■ THE PROBLEM ■
Check every line of the records below for the string "Meetup", then report only how many lines have it.

■ SUPPLIED DATA ■

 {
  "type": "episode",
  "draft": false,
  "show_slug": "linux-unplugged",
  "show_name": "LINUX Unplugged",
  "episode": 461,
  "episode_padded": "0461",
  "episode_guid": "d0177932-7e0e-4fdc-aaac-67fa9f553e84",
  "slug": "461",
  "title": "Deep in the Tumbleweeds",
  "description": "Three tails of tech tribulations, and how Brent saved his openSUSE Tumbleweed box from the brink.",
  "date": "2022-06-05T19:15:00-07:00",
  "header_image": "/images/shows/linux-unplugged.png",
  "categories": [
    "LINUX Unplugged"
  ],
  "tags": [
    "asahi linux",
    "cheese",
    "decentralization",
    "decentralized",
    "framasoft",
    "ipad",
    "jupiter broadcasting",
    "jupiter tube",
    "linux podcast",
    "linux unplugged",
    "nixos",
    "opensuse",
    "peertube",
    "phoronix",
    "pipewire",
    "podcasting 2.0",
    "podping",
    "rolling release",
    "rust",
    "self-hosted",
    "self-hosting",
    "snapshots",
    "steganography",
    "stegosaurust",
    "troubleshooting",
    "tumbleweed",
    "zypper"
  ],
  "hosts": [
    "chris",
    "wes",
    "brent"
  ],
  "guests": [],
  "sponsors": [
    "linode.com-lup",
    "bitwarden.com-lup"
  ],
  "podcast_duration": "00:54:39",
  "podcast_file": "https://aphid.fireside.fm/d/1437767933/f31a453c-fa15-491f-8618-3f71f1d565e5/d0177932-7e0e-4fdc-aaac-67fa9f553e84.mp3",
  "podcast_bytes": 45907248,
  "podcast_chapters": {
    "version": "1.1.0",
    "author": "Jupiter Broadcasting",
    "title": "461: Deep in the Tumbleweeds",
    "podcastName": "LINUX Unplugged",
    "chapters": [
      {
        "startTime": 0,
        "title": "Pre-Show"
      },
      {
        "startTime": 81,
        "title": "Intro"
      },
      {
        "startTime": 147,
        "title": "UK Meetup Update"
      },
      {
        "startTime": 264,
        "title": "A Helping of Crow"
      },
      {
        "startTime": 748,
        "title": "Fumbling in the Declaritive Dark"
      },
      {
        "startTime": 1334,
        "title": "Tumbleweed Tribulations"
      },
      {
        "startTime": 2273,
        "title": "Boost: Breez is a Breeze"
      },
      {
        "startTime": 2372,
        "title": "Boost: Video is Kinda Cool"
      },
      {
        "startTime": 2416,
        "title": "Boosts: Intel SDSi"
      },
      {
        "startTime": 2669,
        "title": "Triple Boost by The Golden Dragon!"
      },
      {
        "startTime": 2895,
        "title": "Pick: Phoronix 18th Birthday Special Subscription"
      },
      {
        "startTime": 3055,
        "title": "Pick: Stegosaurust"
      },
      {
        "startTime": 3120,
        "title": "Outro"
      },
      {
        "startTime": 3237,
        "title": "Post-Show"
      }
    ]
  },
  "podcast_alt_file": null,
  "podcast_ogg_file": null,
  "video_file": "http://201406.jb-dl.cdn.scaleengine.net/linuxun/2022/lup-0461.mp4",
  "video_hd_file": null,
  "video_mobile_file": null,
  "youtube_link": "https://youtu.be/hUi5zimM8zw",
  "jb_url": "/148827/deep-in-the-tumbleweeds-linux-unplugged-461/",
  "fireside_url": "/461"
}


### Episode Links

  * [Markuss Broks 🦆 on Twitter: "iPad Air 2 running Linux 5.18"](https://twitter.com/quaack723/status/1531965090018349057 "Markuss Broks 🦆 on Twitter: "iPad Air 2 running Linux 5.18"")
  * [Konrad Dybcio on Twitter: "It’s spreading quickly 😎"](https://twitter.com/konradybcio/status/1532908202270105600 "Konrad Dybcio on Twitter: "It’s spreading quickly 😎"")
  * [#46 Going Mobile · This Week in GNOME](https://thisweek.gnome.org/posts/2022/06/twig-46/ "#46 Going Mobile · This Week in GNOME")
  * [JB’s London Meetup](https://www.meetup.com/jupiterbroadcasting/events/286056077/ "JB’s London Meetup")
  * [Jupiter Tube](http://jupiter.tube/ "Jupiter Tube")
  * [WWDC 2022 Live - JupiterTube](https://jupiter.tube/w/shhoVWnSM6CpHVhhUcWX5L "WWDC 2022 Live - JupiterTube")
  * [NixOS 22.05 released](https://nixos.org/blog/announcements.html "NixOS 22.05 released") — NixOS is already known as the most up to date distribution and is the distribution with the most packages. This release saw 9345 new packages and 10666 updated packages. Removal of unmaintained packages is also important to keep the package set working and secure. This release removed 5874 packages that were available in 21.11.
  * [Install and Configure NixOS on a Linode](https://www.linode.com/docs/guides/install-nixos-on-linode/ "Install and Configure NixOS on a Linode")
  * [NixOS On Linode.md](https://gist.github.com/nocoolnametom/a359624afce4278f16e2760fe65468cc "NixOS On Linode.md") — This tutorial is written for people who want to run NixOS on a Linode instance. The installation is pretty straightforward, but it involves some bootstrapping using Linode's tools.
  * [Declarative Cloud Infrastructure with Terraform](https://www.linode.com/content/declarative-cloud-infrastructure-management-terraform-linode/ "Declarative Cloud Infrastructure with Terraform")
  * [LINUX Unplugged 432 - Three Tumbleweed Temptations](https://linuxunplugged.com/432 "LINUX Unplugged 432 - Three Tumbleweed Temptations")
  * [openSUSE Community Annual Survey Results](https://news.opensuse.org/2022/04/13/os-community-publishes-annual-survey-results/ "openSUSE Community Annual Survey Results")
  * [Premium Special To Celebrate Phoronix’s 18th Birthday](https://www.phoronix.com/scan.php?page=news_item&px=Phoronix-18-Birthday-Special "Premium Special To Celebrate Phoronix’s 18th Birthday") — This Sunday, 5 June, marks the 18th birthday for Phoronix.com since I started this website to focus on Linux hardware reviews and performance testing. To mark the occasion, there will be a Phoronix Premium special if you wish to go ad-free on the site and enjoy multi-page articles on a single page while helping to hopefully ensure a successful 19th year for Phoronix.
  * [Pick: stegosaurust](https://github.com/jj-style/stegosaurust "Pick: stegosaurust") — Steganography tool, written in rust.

■ RESULT OF THE TASK ■
2